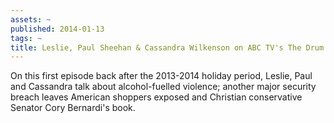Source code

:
 ```yaml
---
assets: ~
published: 2014-01-13
tags: ~
title: Leslie, Paul Sheehan & Cassandra Wilkenson on ABC TV's The Drum
---
```

On this first episode back after the 2013-2014 holiday period, Leslie, Paul and Cassandra talk about alcohol-fuelled violence; another major security breach leaves American shoppers exposed and Christian conservative Senator Cory Bernardi's book.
########
• **TASK OBJECTIVE**
Give the number of lines that hold the word "Leslie" in these records, with nothing added.

• **SOLVED PROBLEM**
2